Work instructions: Copy every line from the material below that holds "equilibrio".

*-*-*

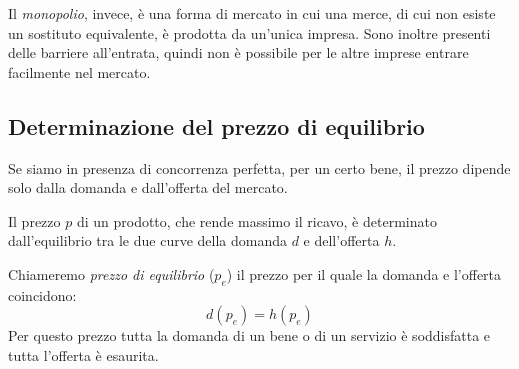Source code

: \vspace{.5em}
Il \emph{monopolio}, invece, è una forma di mercato in cui una merce, di cui 
non esiste un sostituto equivalente, è prodotta da un'unica impresa.
Sono inoltre presenti delle barriere all'entrata, quindi non è possibile per 
le altre imprese entrare facilmente nel mercato. 


\subsection{Determinazione del prezzo di equilibrio}

Se siamo in presenza di concorrenza perfetta, per un certo bene, il prezzo 
dipende solo dalla domanda e dall'offerta del mercato.

Il prezzo \(p\) di un prodotto, che rende massimo il ricavo, è determinato 
dall'equilibrio tra le due curve della domanda \(d\) e dell'offerta \(h\). 


Chiameremo \emph{prezzo di equilibrio} (\(p_e\)) il prezzo per il quale la 
domanda e l'offerta coincidono:
\[d(p_e) = h(p_e)\]
Per questo prezzo tutta la domanda di un bene o di un servizio è soddisfatta 
e tutta l'offerta è esaurita.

*-*-*

Output of the exercise:
\subsection{Determinazione del prezzo di equilibrio}
dall'equilibrio tra le due curve della domanda \(d\) e dell'offerta \(h\). 
Chiameremo \emph{prezzo di equilibrio} (\(p_e\)) il prezzo per il quale la 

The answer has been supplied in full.